The primary purpose of lung cancer screening is to analyze the high-risk patient population to catch signs of cancer early. Jae Ho Sohn, MD, MS, assistant professor in the Cardiac and Pulmonary Imaging Section in the UC San Francisco Department of Radiology and Biomedical Imaging is engaged in a number of research projects including lung cancer risk stratification in lung cancer screening. He says that the field is moving toward a much needed risk based and personalized approach to lung cancer screening.

“As a radiologist and an artificial intelligence (AI) researcher, we're trying to integrate the baseline -- the first lung cancer screening scan that patients get -- and use that information,” says Dr. Sohn. “Then integrate that into the risk stratification and say, ‘Should we continue scanning this patient every year?Or should we potentially skip to every three years or every five years? Those are the questions we’re trying to answer.”

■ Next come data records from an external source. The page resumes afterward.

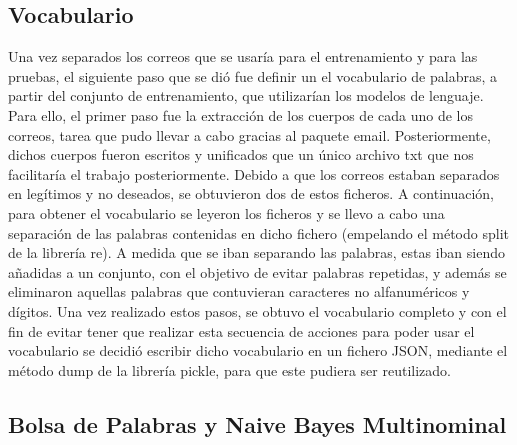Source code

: \documentclass[conference,a4paper]{IEEEtran}
\begin{document}
\subsection{Vocabulario}
Una vez separados los correos que se usaría para el entrenamiento y para las pruebas, el siguiente paso que se dió fue definir un el vocabulario de palabras, a partir del conjunto de entrenamiento, que  utilizarían los modelos de lenguaje. Para ello, el primer paso fue la extracción de los cuerpos de cada uno de los correos, tarea que pudo llevar a cabo gracias al paquete email. Posteriormente, dichos cuerpos fueron escritos y unificados que un único archivo txt que nos facilitaría el trabajo posteriormente. Debido a que los correos estaban separados en legítimos y no deseados, se obtuvieron dos de estos ficheros. A continuación, para obtener el vocabulario se leyeron los ficheros y se llevo a cabo una separación de las palabras contenidas en dicho fichero (empelando el método split de la librería re). A medida que se iban separando las palabras, estas iban siendo añadidas a un conjunto, con el objetivo de evitar palabras repetidas, y además se eliminaron aquellas palabras que contuvieran caracteres no alfanuméricos y dígitos. Una vez realizado estos pasos, se obtuvo el vocabulario completo y con el fin de evitar tener que realizar esta secuencia de acciones para poder usar el vocabulario se decidió escribir dicho vocabulario en un fichero JSON, mediante el método dump de la librería pickle, para que este pudiera ser reutilizado.



\subsection{Bolsa de Palabras y Naive Bayes Multinominal}
\end{document}
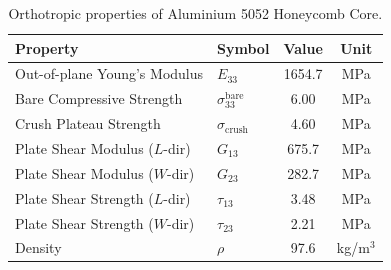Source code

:\documentclass[11pt,a4paper]{article}
\begin{document}
\begin{table}[htbp]
\centering
\caption{Orthotropic properties of Aluminium 5052 Honeycomb Core.}
\label{tab:honeycomb}
\begin{tabular}{@{}llcc@{}}
\toprule
\textbf{Property} & \textbf{Symbol} & \textbf{Value} & \textbf{Unit} \\
\midrule
Out-of-plane Young's Modulus & $E_{33}$ & 1654.7 & MPa \\
Bare Compressive Strength & $\sigma_{33}^{\text{bare}}$ & 6.00 & MPa \\
Crush Plateau Strength & $\sigma_{\text{crush}}$ & 4.60 & MPa \\
Plate Shear Modulus ($L$-dir) & $G_{13}$ & 675.7 & MPa \\
Plate Shear Modulus ($W$-dir) & $G_{23}$ & 282.7 & MPa \\
Plate Shear Strength ($L$-dir) & $\tau_{13}$ & 3.48 & MPa \\
Plate Shear Strength ($W$-dir) & $\tau_{23}$ & 2.21 & MPa \\
Density & $\rho$ & 97.6 & kg/m$^3$ \\
\bottomrule
\end{tabular}
\end{table}
\end{document}
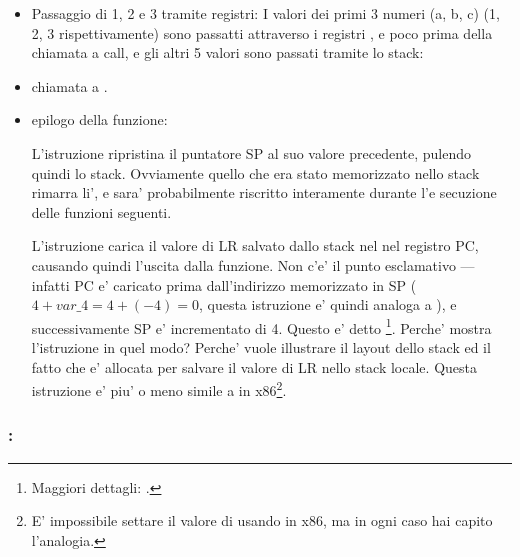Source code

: \begin{itemize}
\item Passaggio di 1, 2 e 3 tramite registri:
I valori dei primi 3 numeri (a, b, c) (1, 2, 3 rispettivamente) sono passatti attraverso i registri
,  e 
poco prima della chiamata a \printf call, e gli altri 5 valori sono passati tramite lo stack:

\item chiamata a \printf.

\item epilogo della funzione:


L'istruzione  ripristina il puntatore \ac{SP} al suo valore precedente, pulendo quindi lo stack.
Ovviamente quello che era stato memorizzato nello stack rimarra li', e sara' probabilmente riscritto interamente durante l'e
secuzione delle funzioni seguenti.

L'istruzione  carica il valore di \ac{LR} salvato dallo stack nel nel registro \ac{PC}, causando quindi
l'uscita dalla funzione.
Non c'e' il punto esclamativo ---infatti \ac{PC} e' caricato prima dall'indirizzo memorizzato in \ac{SP} ($4+var\_4=4+(-4)=0$, questa istruzione e' quindi analoga a ), e successivamente \ac{SP} e' incrementato di 4.
Questo e' detto \footnote{Maggiori dettagli: .}.
Perche' \IDA mostra l'istruzione in quel modo?
Perche' vuole illustrare il layout dello stack ed il fatto che  e' allocata per salvare il valore di \ac{LR} nello stack locale.
Questa istruzione e' piu' o meno simile a  in x86\footnote{E' impossibile settare il valore di  usando \POP in x86, ma in ogni caso hai capito l'analogia.}.

\end{itemize}

\subsubsection{\OptimizingKeilVI: \ThumbMode}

Some patients, despite annual scanning, have a poor prognosis because they are so high-risk. Dr. Sohn says these patients may need to be scanned every six months, or at minimum, have a primary care physician or pulmonologist follow up to make sure they're closely watched.

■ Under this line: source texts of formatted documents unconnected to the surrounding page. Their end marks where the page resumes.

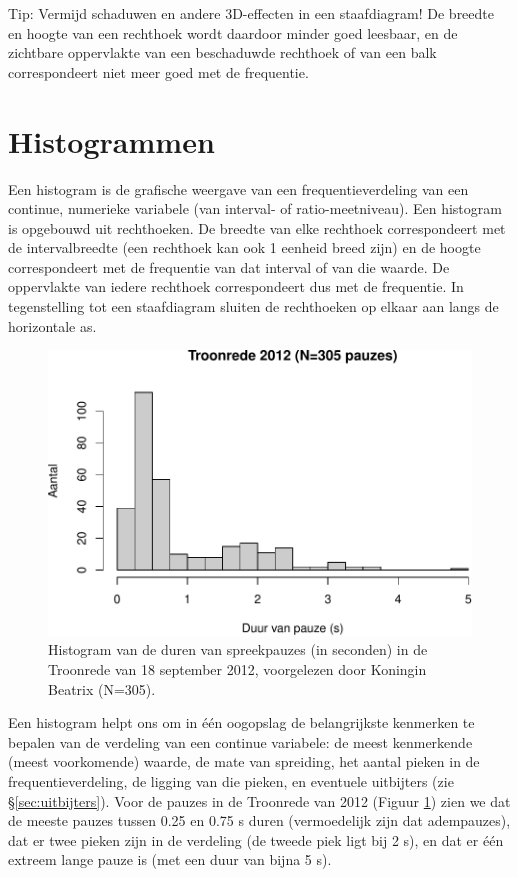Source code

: \documentclass[
]{book}
\begin{document}
Tip: Vermijd schaduwen en andere 3D-effecten in een staafdiagram! De
breedte en hoogte van een rechthoek wordt daardoor minder goed leesbaar,
en de zichtbare oppervlakte van een beschaduwde rechthoek of van een
balk correspondeert niet meer goed met de frequentie.

\hypertarget{sec:histogrammen}{%
\section{Histogrammen}\label{sec:histogrammen}}

Een histogram is de grafische weergave van een frequentieverdeling van
een continue, numerieke variabele (van interval- of ratio-meetniveau).
Een histogram is opgebouwd uit rechthoeken. De breedte van elke
rechthoek correspondeert met de intervalbreedte (een rechthoek kan ook 1
eenheid breed zijn) en de hoogte correspondeert met de frequentie van
dat interval of van die waarde. De oppervlakte van iedere rechthoek
correspondeert dus met de frequentie. In tegenstelling tot een
staafdiagram sluiten de rechthoeken op elkaar aan langs de horizontale
as.

\begin{figure}
\centering
\includegraphics{MS1NL-boek_files/figure-latex/troonrede2012-hist-1.pdf}
\caption{\label{fig:troonrede2012-hist}Histogram van de duren van spreekpauzes (in seconden) in de Troonrede van 18 september 2012, voorgelezen door Koningin Beatrix (N=305).}
\end{figure}

Een histogram helpt ons om in één oogopslag de belangrijkste kenmerken
te bepalen van de verdeling van een continue variabele: de meest
kenmerkende (meest voorkomende) waarde, de mate van spreiding, het
aantal pieken in de frequentieverdeling, de ligging van die pieken, en
eventuele uitbijters
(zie §\ref{sec:uitbijters}).
Voor de pauzes in de Troonrede van 2012
(Figuur \ref{fig:troonrede2012-hist}) zien we dat de meeste pauzes
tussen 0.25 en 0.75 s duren (vermoedelijk zijn dat adempauzes), dat er
twee pieken zijn in de verdeling (de tweede piek ligt bij 2 s),
en dat er één extreem lange pauze is (met een duur van bijna 5 s).
\end{document}
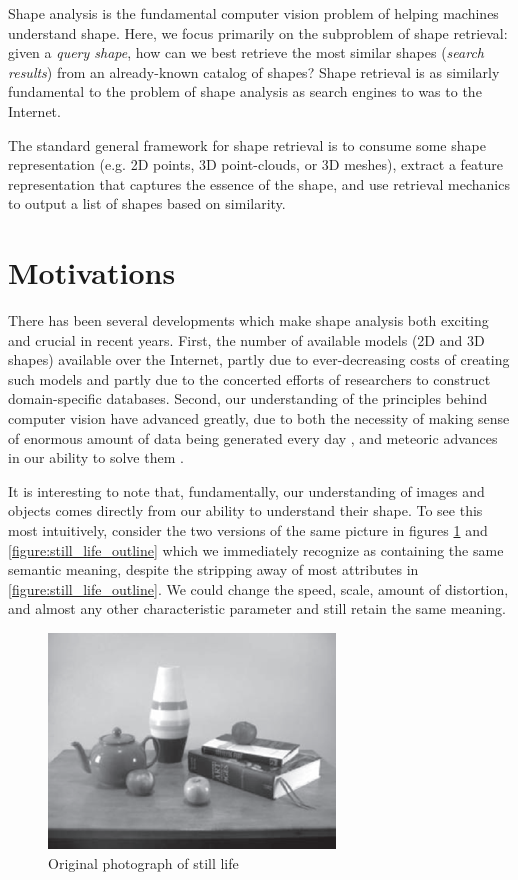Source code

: \documentclass[../tech_report_1.tex]{subfiles}
\begin{document}
Shape analysis is the fundamental computer vision problem of helping machines understand shape. Here, we focus primarily on the subproblem of shape retrieval: given a \textit{query shape}, how can we best retrieve the most similar shapes (\textit{search results}) from an already-known catalog of shapes? Shape retrieval is as similarly fundamental to the problem of shape analysis as search engines to was to the Internet.

The standard general framework for shape retrieval is to consume some shape representation (e.g. 2D points, 3D point-clouds, or 3D meshes), extract a feature representation that captures the essence of the shape, and use retrieval mechanics to output a list of shapes based on similarity.

\section{Motivations}

There has been several developments which make shape analysis both exciting and crucial in recent years. First, the number of available models (2D and 3D shapes) available over the Internet, partly due to ever-decreasing costs of creating such models and partly due to the concerted efforts of researchers to construct domain-specific databases. Second, our understanding of the principles behind computer vision have advanced greatly, due to both the necessity of making sense of enormous amount of data being generated every day \cite{manyika2011big}, and meteoric advances in our ability to solve them \cite{krizhevsky2012imagenet}.

It is interesting to note that, fundamentally, our understanding of images and objects comes directly from our ability to understand their shape. To see this most intuitively, consider the two versions of the same picture in figures \ref{figure:still_life_original} and \ref{figure:still_life_outline} which we immediately recognize as containing the same semantic meaning, despite the stripping away of most attributes in \ref{figure:still_life_outline}. We could change the speed, scale, amount of distortion, and almost any other characteristic parameter and still retain the same meaning.

\begin{figure}[H]
	\centering
	\includegraphics{still_life_full}
	\caption{Original photograph of still life\label{figure:still_life_original}}
\end{figure}
\end{document}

“We can apply an AI algorithm to the imaging at the baseline lung cancer screening. From there we’re hoping that we'll be able to have a more precise risk stratification showing patient probability for developing lung cancer, in order to be able to provide better care,” says Dr. Sohn.

Headshot of Jae Ho Sohn, MD, MSDr. Sohn’s research also focuses on using both traditional machine learning as well as deep learning to help with more precise risk stratification for indeterminant nodules. He describes indeterminant nodules as those captured by computed tomography (CT) that are that are not definitively cancer. “Depending on the level of risk, a patient may end up being recommended for a lung biopsy, which carries, obviously, a procedural risk, as well as pain to the patient versus something that's a little bit less invasive, like a follow up CT scan. This is a place where I think AI can and will play an important role,” he says.

Overall, a risk stratification approach to lung cancer screening can reduce the number of unnecessary biopsies. This starts with research into having a better understanding of lung nodules. Beyond radiology and biomedical imaging, Dr. Sohn says some investigators in the research community are working to integrate blood based or genetic based biomarkers into lung cancer risk stratification. “As the field improves our understanding of those at highest risk for lung cancer, we will be able to target the lung cancer screening to those most in need,” says Dr. Sohn.

Risk based stratification is also important due to insurance coverage. “Those who do not meet the lung cancer screening criteria by just a tiny margin may not be offered lung cancer screening, and their insurance will not cover it,” says Dr. Sohn.

The U.S. Preventive Care Services Task Force (USPSTF) recently updated their guidance for CT lung cancer screening, and it is this criterion that most insurance companies use to make this determination. This 2021 guidance reduced the starting age for CT lung cancer screening from 55 to 50 and adjusted smoking history from 30 pack years to 20 pack years.

“What we are finding, however, is that people are not smoking like they used to, but there are still groups who are at higher risk for lung cancer despite having never smoked,” explains Dr. Sohn. “For example, we know women have a higher risk for lung adenocarcinoma. Certain racial or ethnic groups are also at high risk, such as the Asian population being at an elevated risk for lung adenocarcinoma. There are also additional risk factors such as exposure to certain chemicals and family history of lung cancer. So, criteria that is currently based only on smoking and age is inadequate.”

Keeping all of this in mind, and as our understanding of epidemiology and our use of AI algorithms get more precise and better, we can better target screening to those who are truly at risk.